→ EXERCISE OBJECTIVE: Repeat every line that appears below, with nothing altered.

*** Opening of INPUT MATERIAL ***

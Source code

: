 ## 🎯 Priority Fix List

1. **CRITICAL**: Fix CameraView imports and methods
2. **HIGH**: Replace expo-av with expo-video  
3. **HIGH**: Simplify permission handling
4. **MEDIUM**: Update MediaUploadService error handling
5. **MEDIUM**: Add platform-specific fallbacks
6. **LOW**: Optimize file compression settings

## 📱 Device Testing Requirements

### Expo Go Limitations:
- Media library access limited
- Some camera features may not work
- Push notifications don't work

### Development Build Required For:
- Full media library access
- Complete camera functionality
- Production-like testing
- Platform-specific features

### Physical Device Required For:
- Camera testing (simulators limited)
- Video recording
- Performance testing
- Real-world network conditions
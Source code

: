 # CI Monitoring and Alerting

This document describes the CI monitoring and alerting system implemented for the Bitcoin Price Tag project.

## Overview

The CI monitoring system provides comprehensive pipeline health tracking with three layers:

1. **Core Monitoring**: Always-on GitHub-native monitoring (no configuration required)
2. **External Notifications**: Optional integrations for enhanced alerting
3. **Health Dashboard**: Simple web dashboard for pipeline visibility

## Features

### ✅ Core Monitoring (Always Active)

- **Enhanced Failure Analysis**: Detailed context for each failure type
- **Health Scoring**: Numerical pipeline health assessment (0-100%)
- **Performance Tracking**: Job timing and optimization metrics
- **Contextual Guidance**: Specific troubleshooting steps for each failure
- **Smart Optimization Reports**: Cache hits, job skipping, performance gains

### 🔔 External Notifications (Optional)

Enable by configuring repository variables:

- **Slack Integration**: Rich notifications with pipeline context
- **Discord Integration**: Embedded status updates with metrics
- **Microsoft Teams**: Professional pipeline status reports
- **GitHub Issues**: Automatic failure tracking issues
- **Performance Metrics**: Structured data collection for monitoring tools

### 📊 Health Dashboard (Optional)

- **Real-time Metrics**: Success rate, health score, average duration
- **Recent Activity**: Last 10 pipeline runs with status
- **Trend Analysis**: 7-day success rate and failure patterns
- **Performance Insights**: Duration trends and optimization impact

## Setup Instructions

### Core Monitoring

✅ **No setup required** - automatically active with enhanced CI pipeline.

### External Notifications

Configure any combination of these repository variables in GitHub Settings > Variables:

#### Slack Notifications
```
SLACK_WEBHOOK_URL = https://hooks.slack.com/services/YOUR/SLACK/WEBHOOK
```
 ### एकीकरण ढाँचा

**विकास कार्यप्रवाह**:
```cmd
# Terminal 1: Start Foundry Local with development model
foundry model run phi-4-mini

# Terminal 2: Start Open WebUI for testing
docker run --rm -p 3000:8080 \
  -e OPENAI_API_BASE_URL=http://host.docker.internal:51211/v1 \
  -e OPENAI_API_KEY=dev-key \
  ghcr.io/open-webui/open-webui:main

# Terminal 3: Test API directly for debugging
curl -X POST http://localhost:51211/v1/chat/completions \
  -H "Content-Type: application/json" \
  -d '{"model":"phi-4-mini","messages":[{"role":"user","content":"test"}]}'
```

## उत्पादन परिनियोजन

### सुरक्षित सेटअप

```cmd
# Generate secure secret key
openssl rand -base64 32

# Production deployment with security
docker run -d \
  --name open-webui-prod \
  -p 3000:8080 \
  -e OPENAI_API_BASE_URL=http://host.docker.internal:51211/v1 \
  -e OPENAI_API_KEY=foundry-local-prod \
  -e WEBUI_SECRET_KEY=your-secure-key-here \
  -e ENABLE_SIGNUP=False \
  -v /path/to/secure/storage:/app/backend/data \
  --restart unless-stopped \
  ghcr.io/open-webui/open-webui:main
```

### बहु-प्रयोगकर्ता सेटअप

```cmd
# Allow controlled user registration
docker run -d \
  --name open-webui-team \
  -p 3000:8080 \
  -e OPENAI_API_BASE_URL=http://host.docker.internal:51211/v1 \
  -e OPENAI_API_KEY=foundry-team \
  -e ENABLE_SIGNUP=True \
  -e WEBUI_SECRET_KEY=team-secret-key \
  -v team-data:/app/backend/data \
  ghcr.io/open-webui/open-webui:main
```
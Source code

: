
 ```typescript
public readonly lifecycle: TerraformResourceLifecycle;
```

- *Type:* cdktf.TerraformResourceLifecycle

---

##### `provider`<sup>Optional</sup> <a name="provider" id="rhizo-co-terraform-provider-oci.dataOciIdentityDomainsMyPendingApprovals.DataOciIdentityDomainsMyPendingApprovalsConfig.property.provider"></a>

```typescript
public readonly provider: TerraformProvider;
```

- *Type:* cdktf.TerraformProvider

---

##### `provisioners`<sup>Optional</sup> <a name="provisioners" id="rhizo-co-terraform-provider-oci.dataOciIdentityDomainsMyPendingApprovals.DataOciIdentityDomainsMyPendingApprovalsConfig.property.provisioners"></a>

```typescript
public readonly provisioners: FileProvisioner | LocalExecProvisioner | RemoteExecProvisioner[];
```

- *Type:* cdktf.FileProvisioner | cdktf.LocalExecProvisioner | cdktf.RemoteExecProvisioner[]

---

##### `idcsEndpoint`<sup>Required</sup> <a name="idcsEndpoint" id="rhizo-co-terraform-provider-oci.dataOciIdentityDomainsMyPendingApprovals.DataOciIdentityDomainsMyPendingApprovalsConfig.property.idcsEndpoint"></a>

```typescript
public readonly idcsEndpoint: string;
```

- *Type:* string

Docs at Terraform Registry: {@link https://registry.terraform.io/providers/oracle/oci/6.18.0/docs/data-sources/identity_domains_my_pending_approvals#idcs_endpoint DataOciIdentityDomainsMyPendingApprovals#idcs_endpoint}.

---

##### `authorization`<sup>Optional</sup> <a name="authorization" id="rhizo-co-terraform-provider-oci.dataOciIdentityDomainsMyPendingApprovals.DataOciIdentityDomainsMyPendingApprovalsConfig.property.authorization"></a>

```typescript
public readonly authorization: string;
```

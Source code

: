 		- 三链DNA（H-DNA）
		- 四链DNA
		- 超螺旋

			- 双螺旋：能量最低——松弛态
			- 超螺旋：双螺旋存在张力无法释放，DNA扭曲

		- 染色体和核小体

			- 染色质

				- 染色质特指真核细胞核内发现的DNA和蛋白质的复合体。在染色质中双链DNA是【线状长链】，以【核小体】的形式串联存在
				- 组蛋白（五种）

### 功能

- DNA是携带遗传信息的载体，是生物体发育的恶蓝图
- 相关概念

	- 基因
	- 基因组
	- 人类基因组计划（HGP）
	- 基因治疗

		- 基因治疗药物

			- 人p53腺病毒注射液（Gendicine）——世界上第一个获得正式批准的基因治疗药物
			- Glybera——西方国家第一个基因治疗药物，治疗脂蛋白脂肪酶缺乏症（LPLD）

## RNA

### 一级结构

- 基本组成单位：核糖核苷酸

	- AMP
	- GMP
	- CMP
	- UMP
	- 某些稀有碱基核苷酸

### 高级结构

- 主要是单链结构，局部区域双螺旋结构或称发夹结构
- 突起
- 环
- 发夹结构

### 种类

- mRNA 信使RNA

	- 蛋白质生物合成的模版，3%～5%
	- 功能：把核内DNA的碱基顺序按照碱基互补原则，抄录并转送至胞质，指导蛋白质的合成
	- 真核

*** Close of INPUT MATERIAL ***

→ ANSWER SPACE:
Source code

: ## 🎯 Priority Fix List

1. **CRITICAL**: Fix CameraView imports and methods
2. **HIGH**: Replace expo-av with expo-video  
3. **HIGH**: Simplify permission handling
4. **MEDIUM**: Update MediaUploadService error handling
5. **MEDIUM**: Add platform-specific fallbacks
6. **LOW**: Optimize file compression settings

## 📱 Device Testing Requirements

### Expo Go Limitations:
- Media library access limited
- Some camera features may not work
- Push notifications don't work

### Development Build Required For:
- Full media library access
- Complete camera functionality
- Production-like testing
- Platform-specific features

### Physical Device Required For:
- Camera testing (simulators limited)
- Video recording
- Performance testing
- Real-world network conditions
Source code

: # CI Monitoring and Alerting

This document describes the CI monitoring and alerting system implemented for the Bitcoin Price Tag project.

## Overview

The CI monitoring system provides comprehensive pipeline health tracking with three layers:

1. **Core Monitoring**: Always-on GitHub-native monitoring (no configuration required)
2. **External Notifications**: Optional integrations for enhanced alerting
3. **Health Dashboard**: Simple web dashboard for pipeline visibility

## Features

### ✅ Core Monitoring (Always Active)

- **Enhanced Failure Analysis**: Detailed context for each failure type
- **Health Scoring**: Numerical pipeline health assessment (0-100%)
- **Performance Tracking**: Job timing and optimization metrics
- **Contextual Guidance**: Specific troubleshooting steps for each failure
- **Smart Optimization Reports**: Cache hits, job skipping, performance gains

### 🔔 External Notifications (Optional)

Enable by configuring repository variables:

- **Slack Integration**: Rich notifications with pipeline context
- **Discord Integration**: Embedded status updates with metrics
- **Microsoft Teams**: Professional pipeline status reports
- **GitHub Issues**: Automatic failure tracking issues
- **Performance Metrics**: Structured data collection for monitoring tools

### 📊 Health Dashboard (Optional)

- **Real-time Metrics**: Success rate, health score, average duration
- **Recent Activity**: Last 10 pipeline runs with status
- **Trend Analysis**: 7-day success rate and failure patterns
- **Performance Insights**: Duration trends and optimization impact

## Setup Instructions

### Core Monitoring

✅ **No setup required** - automatically active with enhanced CI pipeline.

### External Notifications

Configure any combination of these repository variables in GitHub Settings > Variables:

#### Slack Notifications
```
SLACK_WEBHOOK_URL = https://hooks.slack.com/services/YOUR/SLACK/WEBHOOK
```
 ### एकीकरण ढाँचा

**विकास कार्यप्रवाह**:
```cmd
# Terminal 1: Start Foundry Local with development model
foundry model run phi-4-mini

# Terminal 2: Start Open WebUI for testing
docker run --rm -p 3000:8080 \
  -e OPENAI_API_BASE_URL=http://host.docker.internal:51211/v1 \
  -e OPENAI_API_KEY=dev-key \
  ghcr.io/open-webui/open-webui:main

# Terminal 3: Test API directly for debugging
curl -X POST http://localhost:51211/v1/chat/completions \
  -H "Content-Type: application/json" \
  -d '{"model":"phi-4-mini","messages":[{"role":"user","content":"test"}]}'
```

## उत्पादन परिनियोजन

### सुरक्षित सेटअप

```cmd
# Generate secure secret key
openssl rand -base64 32

# Production deployment with security
docker run -d \
  --name open-webui-prod \
  -p 3000:8080 \
  -e OPENAI_API_BASE_URL=http://host.docker.internal:51211/v1 \
  -e OPENAI_API_KEY=foundry-local-prod \
  -e WEBUI_SECRET_KEY=your-secure-key-here \
  -e ENABLE_SIGNUP=False \
  -v /path/to/secure/storage:/app/backend/data \
  --restart unless-stopped \
  ghcr.io/open-webui/open-webui:main
```

### बहु-प्रयोगकर्ता सेटअप

```cmd
# Allow controlled user registration
docker run -d \
  --name open-webui-team \
  -p 3000:8080 \
  -e OPENAI_API_BASE_URL=http://host.docker.internal:51211/v1 \
  -e OPENAI_API_KEY=foundry-team \
  -e ENABLE_SIGNUP=True \
  -e WEBUI_SECRET_KEY=team-secret-key \
  -v team-data:/app/backend/data \
  ghcr.io/open-webui/open-webui:main
```
Source code

:
 ```typescript
public readonly lifecycle: TerraformResourceLifecycle;
```

- *Type:* cdktf.TerraformResourceLifecycle

---

##### `provider`<sup>Optional</sup> <a name="provider" id="rhizo-co-terraform-provider-oci.dataOciIdentityDomainsMyPendingApprovals.DataOciIdentityDomainsMyPendingApprovalsConfig.property.provider"></a>

```typescript
public readonly provider: TerraformProvider;
```

- *Type:* cdktf.TerraformProvider

---

##### `provisioners`<sup>Optional</sup> <a name="provisioners" id="rhizo-co-terraform-provider-oci.dataOciIdentityDomainsMyPendingApprovals.DataOciIdentityDomainsMyPendingApprovalsConfig.property.provisioners"></a>

```typescript
public readonly provisioners: FileProvisioner | LocalExecProvisioner | RemoteExecProvisioner[];
```

- *Type:* cdktf.FileProvisioner | cdktf.LocalExecProvisioner | cdktf.RemoteExecProvisioner[]

---

##### `idcsEndpoint`<sup>Required</sup> <a name="idcsEndpoint" id="rhizo-co-terraform-provider-oci.dataOciIdentityDomainsMyPendingApprovals.DataOciIdentityDomainsMyPendingApprovalsConfig.property.idcsEndpoint"></a>

```typescript
public readonly idcsEndpoint: string;
```

- *Type:* string

Docs at Terraform Registry: {@link https://registry.terraform.io/providers/oracle/oci/6.18.0/docs/data-sources/identity_domains_my_pending_approvals#idcs_endpoint DataOciIdentityDomainsMyPendingApprovals#idcs_endpoint}.

---

##### `authorization`<sup>Optional</sup> <a name="authorization" id="rhizo-co-terraform-provider-oci.dataOciIdentityDomainsMyPendingApprovals.DataOciIdentityDomainsMyPendingApprovalsConfig.property.authorization"></a>

```typescript
public readonly authorization: string;
```

Source code

: 		- 三链DNA（H-DNA）
		- 四链DNA
		- 超螺旋

			- 双螺旋：能量最低——松弛态
			- 超螺旋：双螺旋存在张力无法释放，DNA扭曲

		- 染色体和核小体

			- 染色质

				- 染色质特指真核细胞核内发现的DNA和蛋白质的复合体。在染色质中双链DNA是【线状长链】，以【核小体】的形式串联存在
				- 组蛋白（五种）

### 功能

- DNA是携带遗传信息的载体，是生物体发育的恶蓝图
- 相关概念

	- 基因
	- 基因组
	- 人类基因组计划（HGP）
	- 基因治疗

		- 基因治疗药物

			- 人p53腺病毒注射液（Gendicine）——世界上第一个获得正式批准的基因治疗药物
			- Glybera——西方国家第一个基因治疗药物，治疗脂蛋白脂肪酶缺乏症（LPLD）

## RNA

### 一级结构

- 基本组成单位：核糖核苷酸

	- AMP
	- GMP
	- CMP
	- UMP
	- 某些稀有碱基核苷酸

### 高级结构

- 主要是单链结构，局部区域双螺旋结构或称发夹结构
- 突起
- 环
- 发夹结构

### 种类

- mRNA 信使RNA

	- 蛋白质生物合成的模版，3%～5%
	- 功能：把核内DNA的碱基顺序按照碱基互补原则，抄录并转送至胞质，指导蛋白质的合成
	- 真核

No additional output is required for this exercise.